**Task directions**: What follows is a set of records. Repeat them word for word.

Items from a data source:
★ ★ ★

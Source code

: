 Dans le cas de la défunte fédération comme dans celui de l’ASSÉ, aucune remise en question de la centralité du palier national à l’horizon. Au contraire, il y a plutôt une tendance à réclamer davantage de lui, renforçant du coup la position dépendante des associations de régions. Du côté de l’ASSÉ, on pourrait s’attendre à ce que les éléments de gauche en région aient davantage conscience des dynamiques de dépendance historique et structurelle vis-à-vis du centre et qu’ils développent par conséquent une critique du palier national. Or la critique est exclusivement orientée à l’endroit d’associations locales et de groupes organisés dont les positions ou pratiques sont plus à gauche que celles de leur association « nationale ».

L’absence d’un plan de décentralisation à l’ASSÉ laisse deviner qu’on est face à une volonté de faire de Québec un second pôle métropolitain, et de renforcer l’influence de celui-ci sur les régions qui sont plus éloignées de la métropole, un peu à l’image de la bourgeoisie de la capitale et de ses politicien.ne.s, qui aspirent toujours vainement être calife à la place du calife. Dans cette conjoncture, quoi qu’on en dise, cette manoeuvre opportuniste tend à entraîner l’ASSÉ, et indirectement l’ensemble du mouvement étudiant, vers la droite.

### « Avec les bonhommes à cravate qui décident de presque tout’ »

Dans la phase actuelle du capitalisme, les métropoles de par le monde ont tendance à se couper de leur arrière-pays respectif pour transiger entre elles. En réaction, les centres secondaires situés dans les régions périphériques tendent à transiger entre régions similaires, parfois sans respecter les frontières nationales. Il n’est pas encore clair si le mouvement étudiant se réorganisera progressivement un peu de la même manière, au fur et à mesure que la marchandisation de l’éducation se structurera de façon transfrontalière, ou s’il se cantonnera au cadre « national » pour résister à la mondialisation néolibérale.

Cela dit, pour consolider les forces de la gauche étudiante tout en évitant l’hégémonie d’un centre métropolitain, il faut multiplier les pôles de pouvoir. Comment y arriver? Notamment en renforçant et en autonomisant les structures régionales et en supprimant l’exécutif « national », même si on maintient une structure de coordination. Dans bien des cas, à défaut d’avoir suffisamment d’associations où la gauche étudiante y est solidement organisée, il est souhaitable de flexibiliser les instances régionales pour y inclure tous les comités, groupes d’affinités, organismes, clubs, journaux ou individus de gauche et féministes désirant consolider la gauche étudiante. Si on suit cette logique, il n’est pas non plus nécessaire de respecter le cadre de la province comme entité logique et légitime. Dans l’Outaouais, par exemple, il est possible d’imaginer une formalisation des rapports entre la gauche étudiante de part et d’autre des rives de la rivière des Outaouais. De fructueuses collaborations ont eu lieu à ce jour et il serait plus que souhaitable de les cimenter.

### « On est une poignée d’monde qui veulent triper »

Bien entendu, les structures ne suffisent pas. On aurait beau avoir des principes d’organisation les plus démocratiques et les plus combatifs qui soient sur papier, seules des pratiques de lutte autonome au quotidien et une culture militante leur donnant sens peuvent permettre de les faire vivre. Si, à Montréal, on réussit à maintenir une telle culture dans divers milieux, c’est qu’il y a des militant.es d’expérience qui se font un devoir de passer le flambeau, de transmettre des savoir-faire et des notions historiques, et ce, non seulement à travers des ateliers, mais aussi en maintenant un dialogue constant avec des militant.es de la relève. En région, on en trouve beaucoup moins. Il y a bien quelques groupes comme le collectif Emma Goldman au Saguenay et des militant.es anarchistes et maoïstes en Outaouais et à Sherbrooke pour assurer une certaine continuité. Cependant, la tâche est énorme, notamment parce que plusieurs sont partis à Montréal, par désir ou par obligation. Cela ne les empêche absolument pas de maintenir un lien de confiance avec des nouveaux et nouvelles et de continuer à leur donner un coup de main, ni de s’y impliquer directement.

★ ★ ★

**Solution to the exercise**:
Source code

: Dans le cas de la défunte fédération comme dans celui de l’ASSÉ, aucune remise en question de la centralité du palier national à l’horizon. Au contraire, il y a plutôt une tendance à réclamer davantage de lui, renforçant du coup la position dépendante des associations de régions. Du côté de l’ASSÉ, on pourrait s’attendre à ce que les éléments de gauche en région aient davantage conscience des dynamiques de dépendance historique et structurelle vis-à-vis du centre et qu’ils développent par conséquent une critique du palier national. Or la critique est exclusivement orientée à l’endroit d’associations locales et de groupes organisés dont les positions ou pratiques sont plus à gauche que celles de leur association « nationale ».

L’absence d’un plan de décentralisation à l’ASSÉ laisse deviner qu’on est face à une volonté de faire de Québec un second pôle métropolitain, et de renforcer l’influence de celui-ci sur les régions qui sont plus éloignées de la métropole, un peu à l’image de la bourgeoisie de la capitale et de ses politicien.ne.s, qui aspirent toujours vainement être calife à la place du calife. Dans cette conjoncture, quoi qu’on en dise, cette manoeuvre opportuniste tend à entraîner l’ASSÉ, et indirectement l’ensemble du mouvement étudiant, vers la droite.

### « Avec les bonhommes à cravate qui décident de presque tout’ »

Dans la phase actuelle du capitalisme, les métropoles de par le monde ont tendance à se couper de leur arrière-pays respectif pour transiger entre elles. En réaction, les centres secondaires situés dans les régions périphériques tendent à transiger entre régions similaires, parfois sans respecter les frontières nationales. Il n’est pas encore clair si le mouvement étudiant se réorganisera progressivement un peu de la même manière, au fur et à mesure que la marchandisation de l’éducation se structurera de façon transfrontalière, ou s’il se cantonnera au cadre « national » pour résister à la mondialisation néolibérale.

Cela dit, pour consolider les forces de la gauche étudiante tout en évitant l’hégémonie d’un centre métropolitain, il faut multiplier les pôles de pouvoir. Comment y arriver? Notamment en renforçant et en autonomisant les structures régionales et en supprimant l’exécutif « national », même si on maintient une structure de coordination. Dans bien des cas, à défaut d’avoir suffisamment d’associations où la gauche étudiante y est solidement organisée, il est souhaitable de flexibiliser les instances régionales pour y inclure tous les comités, groupes d’affinités, organismes, clubs, journaux ou individus de gauche et féministes désirant consolider la gauche étudiante. Si on suit cette logique, il n’est pas non plus nécessaire de respecter le cadre de la province comme entité logique et légitime. Dans l’Outaouais, par exemple, il est possible d’imaginer une formalisation des rapports entre la gauche étudiante de part et d’autre des rives de la rivière des Outaouais. De fructueuses collaborations ont eu lieu à ce jour et il serait plus que souhaitable de les cimenter.

### « On est une poignée d’monde qui veulent triper »

Bien entendu, les structures ne suffisent pas. On aurait beau avoir des principes d’organisation les plus démocratiques et les plus combatifs qui soient sur papier, seules des pratiques de lutte autonome au quotidien et une culture militante leur donnant sens peuvent permettre de les faire vivre. Si, à Montréal, on réussit à maintenir une telle culture dans divers milieux, c’est qu’il y a des militant.es d’expérience qui se font un devoir de passer le flambeau, de transmettre des savoir-faire et des notions historiques, et ce, non seulement à travers des ateliers, mais aussi en maintenant un dialogue constant avec des militant.es de la relève. En région, on en trouve beaucoup moins. Il y a bien quelques groupes comme le collectif Emma Goldman au Saguenay et des militant.es anarchistes et maoïstes en Outaouais et à Sherbrooke pour assurer une certaine continuité. Cependant, la tâche est énorme, notamment parce que plusieurs sont partis à Montréal, par désir ou par obligation. Cela ne les empêche absolument pas de maintenir un lien de confiance avec des nouveaux et nouvelles et de continuer à leur donner un coup de main, ni de s’y impliquer directement.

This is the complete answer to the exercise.